Mr. Calahan asserts that he established a prima facie exception of prescription. He alleges that prescription began to run on or about October 4, 2000, the date that the checks were issued from the attorney trust account and delivered to Mr. Calahan and Mr. Hebert. On October 19, 2001, Mr. Hebert filed a supplemental and amending petition, adding P. Charles Calahan, Attorney at Law, and P. Charles Calahan, Attorney at Law, A Professional Law Corporation as additional Defendants, and alleging that the Defendants were jointly liable, in solido, with Mr. Calahan as an individual. Mr. Calahan contends that the claim against P. Charles Calahan, Attorney at Law, and P. Charles Calahan, Attorney at Law, A Professional Law Corporation, would have prescribed because these parties were not named with Mr. Calahan in the original petition.

La.Code Civ.P. art. 1153 governs the “relating back” doctrine:

When the action or defense asserted in the amended petition or answer arises out of the conduct, transaction, or occurrence set forth or attempted to be set forth in the original pleading, the amendment relates back to the date of filing the original pleading.

The Louisiana Supreme Court explained the “relating back” component and listed four criteria:9

1. The amended claim must arise out of the same transaction or occurrence set forth in the original pleading;
2. The purported substituted defendant must have received notice of the institution of the action such that he 'will not be prejudiced in maintaining a defense on the merits;
3. The purported substitute defendant must know or should have known that but for a mistake concerning the identity of the proper party defendant, the action would have been brought against him;
4. The purported substitute defendant must not be a wholly new or unrelated defendant, since this would be tantamount to assertion of a new cause of action which would have otherwise prescribed.

*1161|7In the instant case, the amended claim arises out of the claim for excessive legal fees, delineated in the original pleading. It does not substitute defendants. It adds Defendants, P. Charles Calahan, Attorney at Law, and P. Charles Calahan, A Professional Law Corporation, who will not be prejudiced in maintaining a defense on the merits. Since the additional Defendants are solidarity liable for Mr. Hebert’s loss, they knew that, but for the mistake concerning the identify of the proper party Defendant, the action would have been brought against them. Also, the additional Defendants are not wholly new or unrelated Defendants. They are separate entities which Mr. Calahan created to limit his liability. Lastly, this is not a new cause of action which, otherwise, would have prescribed.

Accordingly, we affirm this portion of the trial court’s judgment.

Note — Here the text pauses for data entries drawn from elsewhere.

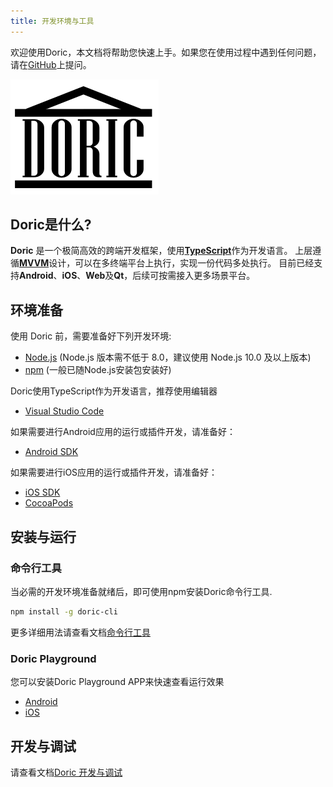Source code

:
 ```yaml
---
title: 开发环境与工具
---
```

欢迎使用Doric，本文档将帮助您快速上手。如果您在使用过程中遇到任何问题，请在[GitHub](https://github.com/doric-pub/Doric/issues)上提问。

![Doric](../logo.png)
## Doric是什么?
**Doric** 是一个极简高效的跨端开发框架，使用[**TypeScript**](https://www.typescriptlang.org/index.html)作为开发语言。
上层遵循[**MVVM**](./mvvm.html)设计，可以在多终端平台上执行，实现一份代码多处执行。
目前已经支持**Android**、**iOS**、**Web**及**Qt**，后续可按需接入更多场景平台。

## 环境准备

使用 Doric 前，需要准备好下列开发环境:

- [Node.js](http://nodejs.org/) (Node.js 版本需不低于 8.0，建议使用 Node.js 10.0 及以上版本)
- [npm](https://www.npmjs.com/) (一般已随Node.js安装包安装好)

Doric使用TypeScript作为开发语言，推荐使用编辑器

- [Visual Studio Code](https://code.visualstudio.com/)

如果需要进行Android应用的运行或插件开发，请准备好：
- [Android SDK](https://developer.android.com/index.html)

如果需要进行iOS应用的运行或插件开发，请准备好：
- [iOS SDK](https://developer.apple.com/xcode/)
- [CocoaPods](https://guides.cocoapods.org/using/getting-started.html)

## 安装与运行
### 命令行工具

当必需的开发环境准备就绪后，即可使用npm安装Doric命令行工具.

```bash
npm install -g doric-cli
```
更多详细用法请查看文档[命令行工具](./commands.html)

### Doric Playground
您可以安装Doric Playground APP来快速查看运行效果
* [Android](https://www.pgyer.com/YvN1) 
* [iOS](https://testflight.apple.com/join/ADOzNQKd)

## 开发与调试
请查看文档[Doric 开发与调试](./devkit.html)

Because of this finding disposes of the issue, we pretermit a discussion concerning the necessity to pierce the corporate veil, which Mr. Calahan raises.

CONCLUSION

Mr. Calahan appealed the trial court’s $11,500.00 award to Mr. Hebert, regarding excessive legal fees, its denial of his exception of prescription, and its ruling that Mr. Calahan, individually, as an attorney at law, and as a professional law corporation, were jointly liable for Mr. Hebert’s loss. For the reasons above, we affirm the trial court’s judgment and assess costs to Mr. Calahan.

AFFIRMED.

. Rosell v. ESCO, 549 So.2d 840 (La.1989).

. Banks v. Industrial Roofing & Sheet Metal Works, Inc., 96-2840 (La.7/1/97); 696 So.2d 551.

. Sistler v. Liberty Mut. Ins. Co., 558 So.2d 1106 (La.1990).

. La.Civ.Code art.2045.

. La.Civ.Code art.2046.

. O’Rourke v. Cairns, 95-3054, p. 4, (La.11/25/96), 683 So.2d 697, 700.

. Rosell, 549 So.2d 840.

. Desselle v. Moreauville State Bank, 553 So.2d 1067 (La.App. 3 Cir.1989); writ denied, 558 So.2d 584 (La.1990).

. Ray v. Alexandria Mall, through St. Paul Property & Liab. Ins., 434 So.2d 1083, 1087 (La.1983).